Say hello to Roku, Hex, and Chimero, three adorable rhesus monkey infants who have recently stepped into the Internet limelight. Aptly named, each of these tiny mammals was concocted early in fetal development by mixing the cell lines of up to six genetically distinct progenitor individuals. By scientific definition, these little guys are what we call engineered chimera.
The term chimera originated in ancient Greek mythology millenia before it was co-opted for modern scientific jargon. The Greek Chimera, in fact, was a terrible fire-breathing creature.
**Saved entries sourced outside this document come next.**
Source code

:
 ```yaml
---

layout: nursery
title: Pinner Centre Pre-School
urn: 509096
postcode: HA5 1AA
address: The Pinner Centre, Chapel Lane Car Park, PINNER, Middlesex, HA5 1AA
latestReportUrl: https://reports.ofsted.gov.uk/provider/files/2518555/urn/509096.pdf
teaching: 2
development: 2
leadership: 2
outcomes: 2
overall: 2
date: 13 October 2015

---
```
Depicted as a lioness with a goat’s head protruding from her back and a snake for a tail, she was related to other (perhaps more famous) Greek mythological monsters, including Cerberus and the Lernaean hydra.
Western scholars also apply the term chimera to many beasts in ancient Chinese mythology. Depictions of the Qilin, for example, date back to the 5th century BC. While the Qilin’s construction has been altered slightly throughout the centuries, all Qilin are shown with a single horn on the forehead, a body covered in scales, and four hoofed feet. Other Chinese chimera include the Bixie and Tianlu, both of which were winged beasts.
While these early chimeric forms were mythological constructions of disjointed body parts merged into Frankensteinesque creatures, today’s chimera are a very real scientific sensation. Yet Western culture largely still associates chimera with the ungodly and unnatural. In reality, nothing could be further from the truth.